We then  proceeded to ghost ride the car through the backyard into the front yard, while a kid on crutches knocked over the trash can and proceeded to pass out in the living room (shoes on of course, big mistake). Another guy passes out on a couch and we covered him in shaving cream and set off fireworks next to him in beer cans. Continued to play drinking games till 2am then I made a nest of towels in a bathtub to sleep in. Woke up and made breakfast burritos for everyone. Hella Reckless!

Oh Yeah, forgot to add that I was challenged to a wrestling match and pinned the guy three times! Guy getting owned by me (female) 3 times, Hella Reckless!”

“We were harassing Dialon, the Indian cab driver asking him if we could rob a gas station and he’d be the getaway car.”

“Last night we wanted to have the best New Years ever. Our plan: get drunk and fuck chicks.

We started off with 2 thirty packs and an 18 pack for probably about 8 to 9 brosifs. We play chandeliers until we destroy all of it, then we call the cab to hit the bars. On the cab ride over we were harassing Dialon, the Indian cab driver asking him if we could rob a gas station and he be the getaway car driver.

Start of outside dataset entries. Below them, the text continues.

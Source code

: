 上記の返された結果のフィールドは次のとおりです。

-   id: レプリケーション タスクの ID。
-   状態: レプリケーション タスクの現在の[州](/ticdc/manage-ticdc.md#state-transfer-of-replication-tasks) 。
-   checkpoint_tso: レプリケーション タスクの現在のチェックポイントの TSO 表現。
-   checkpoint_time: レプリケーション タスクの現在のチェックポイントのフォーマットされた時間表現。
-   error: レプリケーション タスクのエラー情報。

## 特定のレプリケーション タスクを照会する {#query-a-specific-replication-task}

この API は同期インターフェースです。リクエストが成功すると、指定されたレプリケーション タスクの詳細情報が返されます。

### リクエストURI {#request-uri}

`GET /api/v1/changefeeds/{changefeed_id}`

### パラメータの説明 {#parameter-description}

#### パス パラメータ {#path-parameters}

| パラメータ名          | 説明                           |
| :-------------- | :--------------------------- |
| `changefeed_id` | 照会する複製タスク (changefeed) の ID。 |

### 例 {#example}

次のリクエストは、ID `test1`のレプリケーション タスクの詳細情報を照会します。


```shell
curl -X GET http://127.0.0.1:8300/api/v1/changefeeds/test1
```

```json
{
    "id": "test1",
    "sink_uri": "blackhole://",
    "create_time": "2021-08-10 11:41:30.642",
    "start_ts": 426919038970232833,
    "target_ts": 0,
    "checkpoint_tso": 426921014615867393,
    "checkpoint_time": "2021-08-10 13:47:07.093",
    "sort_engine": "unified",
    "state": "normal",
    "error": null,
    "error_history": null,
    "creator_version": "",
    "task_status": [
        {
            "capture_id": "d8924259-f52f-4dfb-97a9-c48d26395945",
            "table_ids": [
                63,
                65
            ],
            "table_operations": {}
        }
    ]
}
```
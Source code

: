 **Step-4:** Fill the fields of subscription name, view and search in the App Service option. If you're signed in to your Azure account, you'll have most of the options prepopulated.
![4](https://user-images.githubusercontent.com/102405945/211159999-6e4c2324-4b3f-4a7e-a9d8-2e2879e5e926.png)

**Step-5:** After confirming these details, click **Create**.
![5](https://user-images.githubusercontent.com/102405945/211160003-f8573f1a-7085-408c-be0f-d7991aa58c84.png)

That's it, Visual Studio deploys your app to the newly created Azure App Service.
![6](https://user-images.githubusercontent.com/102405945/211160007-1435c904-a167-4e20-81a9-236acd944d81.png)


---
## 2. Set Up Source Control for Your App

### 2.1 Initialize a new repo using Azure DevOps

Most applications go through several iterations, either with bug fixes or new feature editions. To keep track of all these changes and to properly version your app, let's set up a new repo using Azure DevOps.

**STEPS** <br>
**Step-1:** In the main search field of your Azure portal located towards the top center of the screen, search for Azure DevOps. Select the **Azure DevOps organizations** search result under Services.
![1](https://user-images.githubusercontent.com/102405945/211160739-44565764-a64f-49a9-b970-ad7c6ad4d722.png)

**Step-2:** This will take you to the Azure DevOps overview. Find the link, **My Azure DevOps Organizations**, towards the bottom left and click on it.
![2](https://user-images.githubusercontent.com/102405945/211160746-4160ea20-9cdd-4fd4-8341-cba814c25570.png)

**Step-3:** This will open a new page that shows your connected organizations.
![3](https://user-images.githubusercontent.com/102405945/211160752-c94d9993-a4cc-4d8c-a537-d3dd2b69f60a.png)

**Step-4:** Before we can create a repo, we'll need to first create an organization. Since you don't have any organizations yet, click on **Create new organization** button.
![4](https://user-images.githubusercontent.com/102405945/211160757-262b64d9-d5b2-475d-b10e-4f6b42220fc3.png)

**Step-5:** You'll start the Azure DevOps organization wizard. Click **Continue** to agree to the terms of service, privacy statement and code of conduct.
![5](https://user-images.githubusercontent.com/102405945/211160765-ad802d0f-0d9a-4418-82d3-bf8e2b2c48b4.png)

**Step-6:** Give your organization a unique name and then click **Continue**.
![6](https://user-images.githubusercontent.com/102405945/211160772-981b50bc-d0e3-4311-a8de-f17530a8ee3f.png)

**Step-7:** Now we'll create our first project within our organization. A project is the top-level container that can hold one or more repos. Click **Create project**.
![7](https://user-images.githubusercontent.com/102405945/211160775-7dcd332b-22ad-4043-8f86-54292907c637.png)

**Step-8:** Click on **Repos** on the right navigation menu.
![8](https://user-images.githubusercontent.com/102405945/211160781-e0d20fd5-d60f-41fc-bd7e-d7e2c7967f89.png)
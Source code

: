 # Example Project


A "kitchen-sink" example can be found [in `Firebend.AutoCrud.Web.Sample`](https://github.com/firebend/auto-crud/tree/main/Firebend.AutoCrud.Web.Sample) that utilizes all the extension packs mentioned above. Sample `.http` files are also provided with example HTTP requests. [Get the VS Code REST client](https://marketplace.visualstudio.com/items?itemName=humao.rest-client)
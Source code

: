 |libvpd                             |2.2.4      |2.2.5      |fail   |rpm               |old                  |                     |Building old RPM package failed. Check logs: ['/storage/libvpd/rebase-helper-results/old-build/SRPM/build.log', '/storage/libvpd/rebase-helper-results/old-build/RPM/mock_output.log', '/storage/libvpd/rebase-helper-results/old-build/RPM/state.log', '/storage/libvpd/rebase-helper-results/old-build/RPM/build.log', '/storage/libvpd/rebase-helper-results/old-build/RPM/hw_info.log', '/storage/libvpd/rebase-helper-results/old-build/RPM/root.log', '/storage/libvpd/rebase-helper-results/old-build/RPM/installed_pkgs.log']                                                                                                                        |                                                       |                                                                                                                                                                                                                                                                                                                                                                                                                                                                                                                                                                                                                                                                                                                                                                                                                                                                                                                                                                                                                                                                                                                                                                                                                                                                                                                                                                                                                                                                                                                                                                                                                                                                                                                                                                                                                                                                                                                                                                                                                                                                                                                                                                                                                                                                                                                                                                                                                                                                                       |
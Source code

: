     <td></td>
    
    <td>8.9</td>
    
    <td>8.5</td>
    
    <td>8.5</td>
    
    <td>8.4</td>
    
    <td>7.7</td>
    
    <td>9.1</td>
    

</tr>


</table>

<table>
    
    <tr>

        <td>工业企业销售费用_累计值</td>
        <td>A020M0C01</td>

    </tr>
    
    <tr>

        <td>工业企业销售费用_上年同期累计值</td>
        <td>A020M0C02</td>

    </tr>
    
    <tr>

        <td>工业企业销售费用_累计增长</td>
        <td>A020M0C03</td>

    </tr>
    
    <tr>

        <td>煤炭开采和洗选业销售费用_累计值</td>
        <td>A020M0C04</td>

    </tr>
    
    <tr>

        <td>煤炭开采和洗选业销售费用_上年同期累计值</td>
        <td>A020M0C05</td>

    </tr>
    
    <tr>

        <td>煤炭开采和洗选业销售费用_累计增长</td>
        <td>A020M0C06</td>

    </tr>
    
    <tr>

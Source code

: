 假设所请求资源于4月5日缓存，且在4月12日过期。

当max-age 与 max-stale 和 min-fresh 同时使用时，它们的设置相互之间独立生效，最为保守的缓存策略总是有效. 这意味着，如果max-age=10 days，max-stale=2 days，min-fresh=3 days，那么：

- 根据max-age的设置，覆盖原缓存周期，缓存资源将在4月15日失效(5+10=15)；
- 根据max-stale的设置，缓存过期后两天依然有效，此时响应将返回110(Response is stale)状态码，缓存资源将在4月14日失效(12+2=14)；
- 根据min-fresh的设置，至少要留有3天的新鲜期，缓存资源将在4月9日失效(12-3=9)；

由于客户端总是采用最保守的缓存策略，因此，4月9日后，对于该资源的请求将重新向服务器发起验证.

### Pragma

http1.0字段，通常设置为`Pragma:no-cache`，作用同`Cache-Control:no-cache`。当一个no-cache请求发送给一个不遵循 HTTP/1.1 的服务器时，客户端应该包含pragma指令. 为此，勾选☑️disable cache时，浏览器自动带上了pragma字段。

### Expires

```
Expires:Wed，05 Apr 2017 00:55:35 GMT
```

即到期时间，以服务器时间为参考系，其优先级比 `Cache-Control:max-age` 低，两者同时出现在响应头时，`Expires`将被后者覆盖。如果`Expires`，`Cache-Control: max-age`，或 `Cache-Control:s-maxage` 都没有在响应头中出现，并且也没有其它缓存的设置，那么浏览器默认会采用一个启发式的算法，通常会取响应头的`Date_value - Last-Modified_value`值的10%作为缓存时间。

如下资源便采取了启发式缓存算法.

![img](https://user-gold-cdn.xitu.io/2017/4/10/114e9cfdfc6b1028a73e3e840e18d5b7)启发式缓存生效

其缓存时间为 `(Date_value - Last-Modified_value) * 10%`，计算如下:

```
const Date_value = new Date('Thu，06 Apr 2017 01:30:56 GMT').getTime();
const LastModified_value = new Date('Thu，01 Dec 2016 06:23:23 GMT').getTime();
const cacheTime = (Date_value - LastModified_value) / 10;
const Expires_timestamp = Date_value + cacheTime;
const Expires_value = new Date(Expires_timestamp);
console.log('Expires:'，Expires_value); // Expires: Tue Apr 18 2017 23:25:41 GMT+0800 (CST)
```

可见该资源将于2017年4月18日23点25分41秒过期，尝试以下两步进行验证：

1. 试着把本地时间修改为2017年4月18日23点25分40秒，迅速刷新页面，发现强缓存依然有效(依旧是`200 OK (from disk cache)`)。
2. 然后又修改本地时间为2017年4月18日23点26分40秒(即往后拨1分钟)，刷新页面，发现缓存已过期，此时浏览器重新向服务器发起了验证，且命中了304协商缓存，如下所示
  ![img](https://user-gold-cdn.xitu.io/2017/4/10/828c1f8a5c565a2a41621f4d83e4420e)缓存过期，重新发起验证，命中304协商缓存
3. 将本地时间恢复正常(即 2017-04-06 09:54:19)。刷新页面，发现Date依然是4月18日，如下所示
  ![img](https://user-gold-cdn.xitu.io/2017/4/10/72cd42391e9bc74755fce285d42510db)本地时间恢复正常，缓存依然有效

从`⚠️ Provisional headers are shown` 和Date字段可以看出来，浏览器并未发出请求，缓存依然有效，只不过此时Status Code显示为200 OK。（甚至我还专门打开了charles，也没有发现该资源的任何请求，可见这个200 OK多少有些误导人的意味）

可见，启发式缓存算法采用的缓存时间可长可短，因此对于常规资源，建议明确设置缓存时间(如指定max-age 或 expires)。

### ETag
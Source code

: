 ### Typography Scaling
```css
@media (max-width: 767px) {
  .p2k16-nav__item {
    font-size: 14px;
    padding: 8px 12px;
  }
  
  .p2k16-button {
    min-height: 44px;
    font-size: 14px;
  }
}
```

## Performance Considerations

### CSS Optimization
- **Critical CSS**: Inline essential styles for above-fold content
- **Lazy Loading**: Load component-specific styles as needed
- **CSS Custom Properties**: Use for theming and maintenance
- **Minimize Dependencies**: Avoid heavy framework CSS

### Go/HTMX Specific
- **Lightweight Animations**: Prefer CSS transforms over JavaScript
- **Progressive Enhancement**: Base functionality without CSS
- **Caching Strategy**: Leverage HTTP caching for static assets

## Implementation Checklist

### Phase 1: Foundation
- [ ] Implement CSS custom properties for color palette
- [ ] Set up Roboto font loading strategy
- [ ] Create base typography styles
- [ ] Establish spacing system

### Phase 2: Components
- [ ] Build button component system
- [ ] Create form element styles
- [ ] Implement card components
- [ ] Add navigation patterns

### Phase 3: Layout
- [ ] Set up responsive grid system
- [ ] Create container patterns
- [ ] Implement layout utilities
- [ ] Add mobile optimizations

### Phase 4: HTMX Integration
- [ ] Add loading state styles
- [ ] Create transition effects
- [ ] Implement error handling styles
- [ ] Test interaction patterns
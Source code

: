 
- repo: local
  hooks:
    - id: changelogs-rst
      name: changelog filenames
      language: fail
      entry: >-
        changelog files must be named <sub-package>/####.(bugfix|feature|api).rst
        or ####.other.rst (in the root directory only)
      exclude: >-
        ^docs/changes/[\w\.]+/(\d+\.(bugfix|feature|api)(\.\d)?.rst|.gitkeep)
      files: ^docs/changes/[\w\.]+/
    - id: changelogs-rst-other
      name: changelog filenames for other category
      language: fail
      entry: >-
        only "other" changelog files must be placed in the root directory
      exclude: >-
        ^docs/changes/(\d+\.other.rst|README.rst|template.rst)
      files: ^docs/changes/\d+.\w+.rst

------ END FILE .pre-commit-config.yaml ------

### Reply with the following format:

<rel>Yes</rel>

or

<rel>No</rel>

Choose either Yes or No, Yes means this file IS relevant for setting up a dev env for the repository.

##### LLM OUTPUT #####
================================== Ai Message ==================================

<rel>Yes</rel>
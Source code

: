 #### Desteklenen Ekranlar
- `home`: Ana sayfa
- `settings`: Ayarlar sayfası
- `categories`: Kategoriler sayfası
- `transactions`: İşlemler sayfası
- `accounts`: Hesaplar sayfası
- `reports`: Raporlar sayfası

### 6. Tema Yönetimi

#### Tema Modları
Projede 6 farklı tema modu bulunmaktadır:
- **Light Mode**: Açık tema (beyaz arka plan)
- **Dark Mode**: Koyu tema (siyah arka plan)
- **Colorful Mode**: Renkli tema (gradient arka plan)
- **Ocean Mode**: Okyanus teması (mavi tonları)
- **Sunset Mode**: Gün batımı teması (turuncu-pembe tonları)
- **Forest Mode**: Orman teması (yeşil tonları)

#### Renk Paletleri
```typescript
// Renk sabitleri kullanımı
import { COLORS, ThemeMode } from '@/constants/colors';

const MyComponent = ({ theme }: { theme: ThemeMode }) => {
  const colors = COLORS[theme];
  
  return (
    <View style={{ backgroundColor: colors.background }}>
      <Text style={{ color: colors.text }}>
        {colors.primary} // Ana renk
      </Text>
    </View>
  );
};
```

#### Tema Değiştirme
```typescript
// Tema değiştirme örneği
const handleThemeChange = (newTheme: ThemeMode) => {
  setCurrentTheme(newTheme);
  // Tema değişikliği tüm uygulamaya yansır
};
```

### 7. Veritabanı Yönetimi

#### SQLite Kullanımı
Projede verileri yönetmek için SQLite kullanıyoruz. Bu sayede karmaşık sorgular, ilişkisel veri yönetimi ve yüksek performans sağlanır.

He refused so we continued to the bars.

Start drinking Irish car bombs, get pretty hammed, and decide the girls were not up to par. Go to the next bar and continue drinking, when all of a sudden this big ass dude taps me on the shoulder and says “Hey I’m gonna kick your ass if you don’t dance with my sister,” who ended up being hot so of course I abided.

This girl tells me she is 24 and has 2 kids, hoping it won’t ruin it for me. I don’t care, and her brother drags us into a cab and tells me “we’re getting a hotel room”. We get in the cab and I start hookin’ up with her in the backseat and we get to the next bar where her brother meets up with a bunch of his MARINE buddies. I got scared at first cause he was a marine, but they were chill. The marine brother proceeds to meet some BOMB ass milf in her early 30’s and starts hookin’ up with her, and tells me we’re all going to their house.

We drive over to the house, and what do ya know, its 5 houses down from mine!!! Perfect! We start raging face, getting fucked up and shit, and it turns out the milf the marine brother was with is 45!! I was like, “You are too hot, rage too hard, and have way too nice of tits to be 45!” Anyways, her friend and some dude start bonin’ in the kitchen, and the marine carries this milf upstairs. I proceed to hook up with his sister, the 24 year old mom. She goes and asks her marine brother for a condom, and he gives us two.

After a long night of accomplishing my mission I wake up to her brother giving me a high five hand shake and slips me another condom. Of course I did the deed, and walked home 5 houses down. HAPPY NEW YEARS TO ME! HELLA RECKLESS!